Face à l’appétit vorace de promoteurs immobiliers, les riverains ont vu les rares espaces verts de la Métropole se dégrader au fil des années. Ce qui la rend loin des standards internationaux en termes de ratio d’espace vert par habitant. 

Des efforts de rattrapage 

En dépit de l’état actuel des choses, certains efforts ont été fournis en matière d’aménagement de la ville dans un sens plus écologique. Des travaux ont été réalisés jusqu’à présent, dont la réhabilitation du parc de la Ligue Arabe, parc historique de la ville blanche, et le plus grand espace vert urbain du centre-ville d’Afrique depuis le début du siècle dernier, avec une superficie de plus de 30 hectares. Elle répond ainsi aux standards les plus contemporains en termes de protection de l’environnement, d’équipements et de loisirs. 

Le coût de cette réhabilitation s’est élevé à 100 millions de dirhams, dans un partenariat entre la Commune de Casablanca, le Conseil de Région et la Direction Générale des Collectivités Locales.
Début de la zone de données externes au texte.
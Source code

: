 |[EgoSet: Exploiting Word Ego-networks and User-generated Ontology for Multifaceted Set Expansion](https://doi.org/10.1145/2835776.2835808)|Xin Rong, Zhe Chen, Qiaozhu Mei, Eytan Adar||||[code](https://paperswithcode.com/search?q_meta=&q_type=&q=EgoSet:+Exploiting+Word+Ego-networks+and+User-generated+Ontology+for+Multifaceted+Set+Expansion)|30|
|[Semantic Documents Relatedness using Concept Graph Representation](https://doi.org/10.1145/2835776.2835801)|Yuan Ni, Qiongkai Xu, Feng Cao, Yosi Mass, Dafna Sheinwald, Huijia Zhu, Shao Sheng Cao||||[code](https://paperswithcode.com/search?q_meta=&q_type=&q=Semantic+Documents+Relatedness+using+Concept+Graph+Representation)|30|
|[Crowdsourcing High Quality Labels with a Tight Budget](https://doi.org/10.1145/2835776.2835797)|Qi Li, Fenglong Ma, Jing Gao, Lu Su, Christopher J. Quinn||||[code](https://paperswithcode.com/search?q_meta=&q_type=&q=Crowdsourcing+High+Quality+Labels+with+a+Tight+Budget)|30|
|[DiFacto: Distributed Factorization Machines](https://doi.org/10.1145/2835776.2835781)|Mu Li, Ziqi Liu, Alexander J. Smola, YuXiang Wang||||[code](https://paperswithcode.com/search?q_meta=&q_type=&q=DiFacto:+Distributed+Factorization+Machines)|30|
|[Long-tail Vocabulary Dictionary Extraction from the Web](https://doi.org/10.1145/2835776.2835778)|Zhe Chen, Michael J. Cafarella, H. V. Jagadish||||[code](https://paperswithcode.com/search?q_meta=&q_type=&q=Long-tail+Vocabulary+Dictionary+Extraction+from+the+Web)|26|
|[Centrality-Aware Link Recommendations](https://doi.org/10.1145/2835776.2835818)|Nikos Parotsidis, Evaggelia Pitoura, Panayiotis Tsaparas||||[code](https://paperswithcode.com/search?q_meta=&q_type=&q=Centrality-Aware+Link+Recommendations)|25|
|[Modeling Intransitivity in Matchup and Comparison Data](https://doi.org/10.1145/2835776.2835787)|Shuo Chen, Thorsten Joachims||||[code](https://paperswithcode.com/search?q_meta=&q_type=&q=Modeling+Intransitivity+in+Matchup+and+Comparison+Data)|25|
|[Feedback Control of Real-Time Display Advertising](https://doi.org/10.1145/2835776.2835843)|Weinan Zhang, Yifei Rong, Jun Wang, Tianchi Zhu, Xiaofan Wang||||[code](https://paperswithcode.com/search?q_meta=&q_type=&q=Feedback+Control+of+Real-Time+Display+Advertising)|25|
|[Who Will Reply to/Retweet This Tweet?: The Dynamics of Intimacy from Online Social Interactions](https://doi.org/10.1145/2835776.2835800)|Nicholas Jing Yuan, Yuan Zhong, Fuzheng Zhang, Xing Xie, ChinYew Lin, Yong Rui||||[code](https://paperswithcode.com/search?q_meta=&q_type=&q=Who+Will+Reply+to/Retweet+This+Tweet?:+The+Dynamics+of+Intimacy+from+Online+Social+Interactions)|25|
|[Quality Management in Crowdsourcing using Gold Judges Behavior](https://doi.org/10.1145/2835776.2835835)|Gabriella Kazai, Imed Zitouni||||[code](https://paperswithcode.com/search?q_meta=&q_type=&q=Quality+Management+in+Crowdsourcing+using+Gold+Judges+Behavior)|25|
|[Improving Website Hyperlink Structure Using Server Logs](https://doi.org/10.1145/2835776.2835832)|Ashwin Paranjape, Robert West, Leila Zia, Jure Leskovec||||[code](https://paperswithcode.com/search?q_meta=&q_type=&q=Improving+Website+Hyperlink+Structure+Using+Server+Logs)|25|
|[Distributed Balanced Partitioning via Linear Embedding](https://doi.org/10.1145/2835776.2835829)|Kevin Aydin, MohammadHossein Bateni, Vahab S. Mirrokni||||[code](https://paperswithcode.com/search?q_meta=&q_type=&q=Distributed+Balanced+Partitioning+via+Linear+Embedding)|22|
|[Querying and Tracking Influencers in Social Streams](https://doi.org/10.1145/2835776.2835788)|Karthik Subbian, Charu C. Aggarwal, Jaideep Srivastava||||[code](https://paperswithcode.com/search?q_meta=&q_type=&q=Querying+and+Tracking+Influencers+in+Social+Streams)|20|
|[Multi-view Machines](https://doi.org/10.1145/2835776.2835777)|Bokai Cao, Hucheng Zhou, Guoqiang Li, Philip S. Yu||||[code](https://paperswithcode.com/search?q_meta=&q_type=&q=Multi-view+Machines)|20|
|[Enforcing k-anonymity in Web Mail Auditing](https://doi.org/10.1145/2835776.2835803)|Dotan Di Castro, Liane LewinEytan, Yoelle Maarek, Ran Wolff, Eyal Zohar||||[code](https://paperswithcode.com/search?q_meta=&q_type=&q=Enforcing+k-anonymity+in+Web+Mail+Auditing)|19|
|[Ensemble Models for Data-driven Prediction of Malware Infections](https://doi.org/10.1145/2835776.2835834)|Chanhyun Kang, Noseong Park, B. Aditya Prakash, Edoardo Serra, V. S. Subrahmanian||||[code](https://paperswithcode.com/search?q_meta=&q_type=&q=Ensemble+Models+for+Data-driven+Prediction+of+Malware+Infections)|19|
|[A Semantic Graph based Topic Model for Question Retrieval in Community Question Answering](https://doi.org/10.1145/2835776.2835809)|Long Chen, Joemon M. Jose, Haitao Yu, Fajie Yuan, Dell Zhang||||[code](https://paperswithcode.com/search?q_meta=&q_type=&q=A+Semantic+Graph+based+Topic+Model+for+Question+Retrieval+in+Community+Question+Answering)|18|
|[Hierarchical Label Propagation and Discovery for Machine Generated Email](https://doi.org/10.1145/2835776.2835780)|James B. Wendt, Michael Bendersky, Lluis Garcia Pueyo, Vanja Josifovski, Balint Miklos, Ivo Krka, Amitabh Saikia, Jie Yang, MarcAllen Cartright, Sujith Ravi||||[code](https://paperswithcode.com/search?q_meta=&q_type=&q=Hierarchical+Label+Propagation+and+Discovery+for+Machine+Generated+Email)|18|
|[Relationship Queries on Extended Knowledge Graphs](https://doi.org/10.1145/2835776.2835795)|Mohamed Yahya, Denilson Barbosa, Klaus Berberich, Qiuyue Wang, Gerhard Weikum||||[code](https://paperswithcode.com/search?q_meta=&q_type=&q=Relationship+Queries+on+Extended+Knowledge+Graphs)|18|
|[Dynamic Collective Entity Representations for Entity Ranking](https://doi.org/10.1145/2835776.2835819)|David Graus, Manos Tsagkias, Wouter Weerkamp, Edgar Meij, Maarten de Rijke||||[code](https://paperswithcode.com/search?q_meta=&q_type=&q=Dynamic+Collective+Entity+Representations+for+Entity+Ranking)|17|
Ce projet s’inscrit dans le cadre du Programme de Développement du Grand Casablanca. 

Par ailleurs, dans le cadre du programme de développement du Grand Casablanca, l’ancien parc zoologique d’Aïn Sebaâ, patrimoine environnemental et récréatif de la ville depuis plus de 80 ans, a été réhabilité en un zoo moderne répondant aux normes internationales.

Dans le même contexte, de nombreux autres parcs ont été réhabilités, comme le parc CasaNearshore à Aïn Chok, s’étalant sur une superficie de 5,5 hectares, pour lequel le coût financier est estimé à 1,8 million de dirhams.